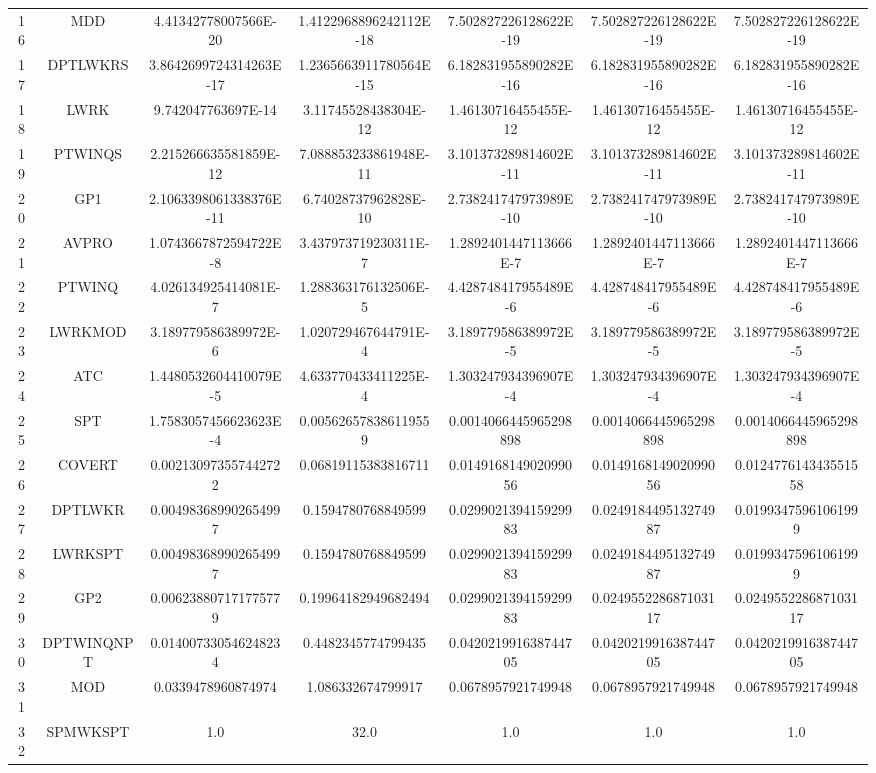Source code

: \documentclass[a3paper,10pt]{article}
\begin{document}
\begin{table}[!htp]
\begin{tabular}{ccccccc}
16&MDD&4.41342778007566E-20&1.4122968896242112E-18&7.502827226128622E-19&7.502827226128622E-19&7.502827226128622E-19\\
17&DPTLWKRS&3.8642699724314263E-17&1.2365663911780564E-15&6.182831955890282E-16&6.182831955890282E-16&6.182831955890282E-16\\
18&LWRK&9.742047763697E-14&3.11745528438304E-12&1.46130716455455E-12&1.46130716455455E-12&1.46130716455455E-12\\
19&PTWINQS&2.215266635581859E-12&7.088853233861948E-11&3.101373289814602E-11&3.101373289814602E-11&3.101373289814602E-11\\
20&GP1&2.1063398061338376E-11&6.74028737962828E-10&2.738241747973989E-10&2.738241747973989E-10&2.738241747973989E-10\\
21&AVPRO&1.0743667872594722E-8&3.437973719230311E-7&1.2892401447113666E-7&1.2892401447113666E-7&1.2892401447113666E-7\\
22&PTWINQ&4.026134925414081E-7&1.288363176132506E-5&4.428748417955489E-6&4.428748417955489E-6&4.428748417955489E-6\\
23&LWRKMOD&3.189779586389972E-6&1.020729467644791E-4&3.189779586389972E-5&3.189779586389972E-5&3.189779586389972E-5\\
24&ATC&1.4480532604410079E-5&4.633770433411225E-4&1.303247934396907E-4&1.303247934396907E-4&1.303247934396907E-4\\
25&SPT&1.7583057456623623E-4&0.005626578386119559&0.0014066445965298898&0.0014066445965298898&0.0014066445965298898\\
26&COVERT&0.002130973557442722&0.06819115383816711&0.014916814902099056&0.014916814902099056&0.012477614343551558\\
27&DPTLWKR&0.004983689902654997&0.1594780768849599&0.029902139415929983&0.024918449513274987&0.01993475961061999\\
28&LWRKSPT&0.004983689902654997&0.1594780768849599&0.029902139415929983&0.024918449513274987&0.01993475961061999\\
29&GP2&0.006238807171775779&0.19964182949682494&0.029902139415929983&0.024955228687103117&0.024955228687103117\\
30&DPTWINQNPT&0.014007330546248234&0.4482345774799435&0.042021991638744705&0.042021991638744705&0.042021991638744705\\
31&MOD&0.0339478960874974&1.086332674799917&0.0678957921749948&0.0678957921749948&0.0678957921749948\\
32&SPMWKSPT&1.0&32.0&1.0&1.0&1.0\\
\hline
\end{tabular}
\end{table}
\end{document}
==============================
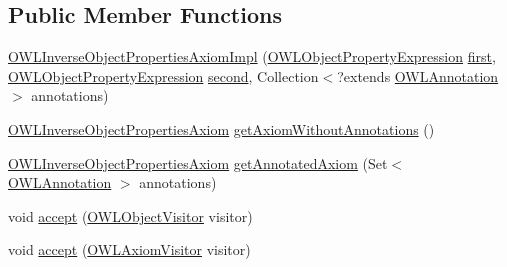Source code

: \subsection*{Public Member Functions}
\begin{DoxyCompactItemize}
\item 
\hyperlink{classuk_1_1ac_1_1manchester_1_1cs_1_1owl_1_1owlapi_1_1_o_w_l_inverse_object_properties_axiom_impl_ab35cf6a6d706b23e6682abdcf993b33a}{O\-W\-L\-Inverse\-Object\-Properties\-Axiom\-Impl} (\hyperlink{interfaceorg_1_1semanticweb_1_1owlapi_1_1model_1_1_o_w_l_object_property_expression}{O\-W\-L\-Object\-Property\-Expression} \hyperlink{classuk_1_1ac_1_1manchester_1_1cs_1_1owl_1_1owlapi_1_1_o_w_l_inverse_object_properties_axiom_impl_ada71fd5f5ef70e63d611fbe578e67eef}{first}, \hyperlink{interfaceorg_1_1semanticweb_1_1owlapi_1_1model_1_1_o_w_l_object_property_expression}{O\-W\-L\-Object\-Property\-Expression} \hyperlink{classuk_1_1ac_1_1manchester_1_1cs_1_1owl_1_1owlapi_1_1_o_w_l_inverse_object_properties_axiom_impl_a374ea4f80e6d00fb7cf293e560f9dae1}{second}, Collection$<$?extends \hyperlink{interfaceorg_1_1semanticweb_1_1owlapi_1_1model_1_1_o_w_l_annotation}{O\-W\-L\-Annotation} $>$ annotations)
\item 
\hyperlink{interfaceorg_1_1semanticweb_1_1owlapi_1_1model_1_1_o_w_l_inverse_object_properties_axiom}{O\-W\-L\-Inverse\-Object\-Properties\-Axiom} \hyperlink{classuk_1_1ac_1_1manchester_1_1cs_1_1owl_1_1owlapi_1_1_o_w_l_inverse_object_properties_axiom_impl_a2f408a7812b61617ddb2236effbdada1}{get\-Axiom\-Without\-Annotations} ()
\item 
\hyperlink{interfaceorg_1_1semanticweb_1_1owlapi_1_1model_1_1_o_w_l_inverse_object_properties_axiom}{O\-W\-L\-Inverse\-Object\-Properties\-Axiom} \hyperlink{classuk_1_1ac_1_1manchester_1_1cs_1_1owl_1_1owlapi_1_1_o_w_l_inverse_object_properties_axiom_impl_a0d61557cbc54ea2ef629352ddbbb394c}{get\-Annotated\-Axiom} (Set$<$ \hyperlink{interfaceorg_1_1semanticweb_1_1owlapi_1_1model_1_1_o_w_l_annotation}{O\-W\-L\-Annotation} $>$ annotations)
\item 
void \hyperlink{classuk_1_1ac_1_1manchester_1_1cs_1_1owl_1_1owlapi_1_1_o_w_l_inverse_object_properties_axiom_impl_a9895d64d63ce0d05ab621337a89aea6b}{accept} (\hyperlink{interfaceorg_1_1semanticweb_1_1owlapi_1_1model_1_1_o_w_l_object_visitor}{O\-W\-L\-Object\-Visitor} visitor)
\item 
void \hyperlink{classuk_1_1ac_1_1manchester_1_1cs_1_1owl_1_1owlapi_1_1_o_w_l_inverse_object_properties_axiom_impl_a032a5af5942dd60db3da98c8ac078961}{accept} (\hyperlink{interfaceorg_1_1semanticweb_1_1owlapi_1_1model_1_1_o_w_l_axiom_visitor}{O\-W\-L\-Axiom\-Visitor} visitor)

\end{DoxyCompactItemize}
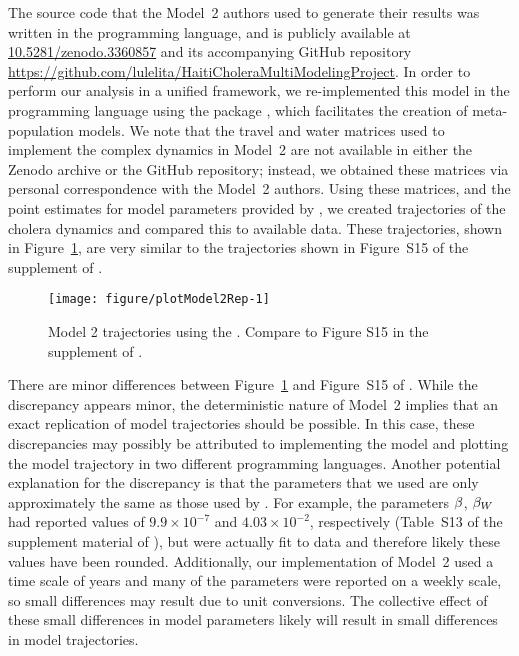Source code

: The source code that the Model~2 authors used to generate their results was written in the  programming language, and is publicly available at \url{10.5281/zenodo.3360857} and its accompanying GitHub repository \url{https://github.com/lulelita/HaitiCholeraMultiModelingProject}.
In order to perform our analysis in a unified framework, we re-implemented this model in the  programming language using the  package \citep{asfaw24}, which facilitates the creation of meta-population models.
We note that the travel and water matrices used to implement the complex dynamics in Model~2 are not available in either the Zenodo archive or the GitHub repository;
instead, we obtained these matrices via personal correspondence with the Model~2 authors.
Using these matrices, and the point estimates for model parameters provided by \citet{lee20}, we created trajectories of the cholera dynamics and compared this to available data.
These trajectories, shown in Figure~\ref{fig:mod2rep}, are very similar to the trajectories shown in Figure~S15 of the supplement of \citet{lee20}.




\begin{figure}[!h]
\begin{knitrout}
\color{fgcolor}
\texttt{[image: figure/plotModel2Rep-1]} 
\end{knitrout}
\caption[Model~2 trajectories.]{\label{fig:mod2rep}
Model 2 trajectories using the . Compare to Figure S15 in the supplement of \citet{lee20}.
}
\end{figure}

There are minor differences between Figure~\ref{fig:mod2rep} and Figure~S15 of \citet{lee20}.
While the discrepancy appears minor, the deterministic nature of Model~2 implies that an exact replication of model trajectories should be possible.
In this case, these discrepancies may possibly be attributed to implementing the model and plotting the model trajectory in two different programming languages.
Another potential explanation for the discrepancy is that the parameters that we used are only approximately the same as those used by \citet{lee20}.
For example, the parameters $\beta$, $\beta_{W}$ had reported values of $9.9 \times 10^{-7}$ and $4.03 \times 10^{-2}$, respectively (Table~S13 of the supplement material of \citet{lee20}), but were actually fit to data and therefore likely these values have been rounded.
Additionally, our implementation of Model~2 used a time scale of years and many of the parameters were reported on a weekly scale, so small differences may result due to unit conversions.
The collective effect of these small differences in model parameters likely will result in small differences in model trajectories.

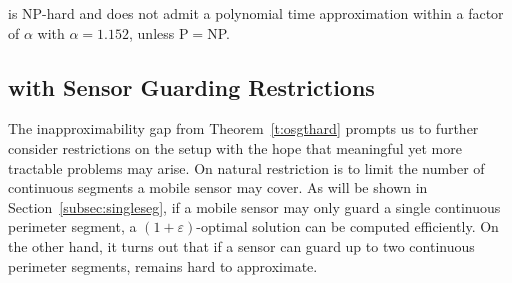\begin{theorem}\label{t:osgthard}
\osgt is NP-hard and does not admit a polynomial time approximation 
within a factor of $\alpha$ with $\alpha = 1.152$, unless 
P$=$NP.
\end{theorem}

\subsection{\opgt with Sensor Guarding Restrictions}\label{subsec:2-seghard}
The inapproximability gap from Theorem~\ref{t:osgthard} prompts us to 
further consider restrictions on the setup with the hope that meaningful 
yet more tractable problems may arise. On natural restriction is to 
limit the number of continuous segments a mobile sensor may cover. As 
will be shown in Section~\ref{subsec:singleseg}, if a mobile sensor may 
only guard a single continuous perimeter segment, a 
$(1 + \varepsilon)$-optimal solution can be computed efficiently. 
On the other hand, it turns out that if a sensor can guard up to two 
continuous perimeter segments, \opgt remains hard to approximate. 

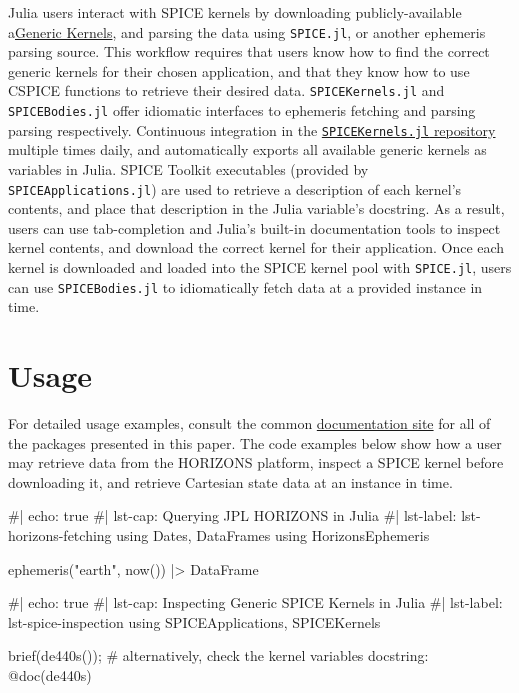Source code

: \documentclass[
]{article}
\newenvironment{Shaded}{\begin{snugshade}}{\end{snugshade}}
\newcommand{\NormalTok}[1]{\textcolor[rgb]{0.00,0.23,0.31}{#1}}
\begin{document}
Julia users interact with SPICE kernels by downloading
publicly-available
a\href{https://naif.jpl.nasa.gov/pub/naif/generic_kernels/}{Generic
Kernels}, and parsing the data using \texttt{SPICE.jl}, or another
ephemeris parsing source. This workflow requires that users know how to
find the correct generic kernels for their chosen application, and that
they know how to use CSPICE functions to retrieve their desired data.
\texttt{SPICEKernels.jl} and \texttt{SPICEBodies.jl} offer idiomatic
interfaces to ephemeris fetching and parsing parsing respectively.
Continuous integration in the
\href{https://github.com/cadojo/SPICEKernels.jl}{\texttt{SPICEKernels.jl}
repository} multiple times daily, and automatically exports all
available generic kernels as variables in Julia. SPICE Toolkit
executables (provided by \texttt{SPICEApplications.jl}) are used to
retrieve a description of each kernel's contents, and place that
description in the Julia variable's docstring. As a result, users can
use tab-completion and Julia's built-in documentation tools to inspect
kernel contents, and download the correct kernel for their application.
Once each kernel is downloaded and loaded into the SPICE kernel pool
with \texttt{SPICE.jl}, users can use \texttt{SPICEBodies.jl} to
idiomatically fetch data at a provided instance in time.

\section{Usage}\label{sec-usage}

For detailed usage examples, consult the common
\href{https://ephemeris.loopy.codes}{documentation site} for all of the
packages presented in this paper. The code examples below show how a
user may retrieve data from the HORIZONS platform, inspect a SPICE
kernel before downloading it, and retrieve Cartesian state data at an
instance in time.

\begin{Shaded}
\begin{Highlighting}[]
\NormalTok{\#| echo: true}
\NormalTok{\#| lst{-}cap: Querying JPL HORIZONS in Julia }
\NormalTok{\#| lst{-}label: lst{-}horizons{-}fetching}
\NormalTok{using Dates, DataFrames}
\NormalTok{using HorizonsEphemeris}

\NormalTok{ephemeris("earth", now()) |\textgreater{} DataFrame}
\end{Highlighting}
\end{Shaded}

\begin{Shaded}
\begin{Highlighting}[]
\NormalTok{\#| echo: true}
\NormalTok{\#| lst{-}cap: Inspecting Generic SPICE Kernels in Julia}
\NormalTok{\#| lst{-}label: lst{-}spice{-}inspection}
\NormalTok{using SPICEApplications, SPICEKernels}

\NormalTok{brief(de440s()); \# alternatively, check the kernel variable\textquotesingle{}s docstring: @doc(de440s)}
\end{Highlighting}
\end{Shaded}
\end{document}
==============================
## About this exercise
Look above for the line with "use tab-completion and" and the line with "users can use"; transcribe both and all lines in between, exactly, and nothing else.

## Answer section
use tab-completion and Julia's built-in documentation tools to inspect
kernel contents, and download the correct kernel for their application.
Once each kernel is downloaded and loaded into the SPICE kernel pool
with \texttt{SPICE.jl}, users can use \texttt{SPICEBodies.jl} to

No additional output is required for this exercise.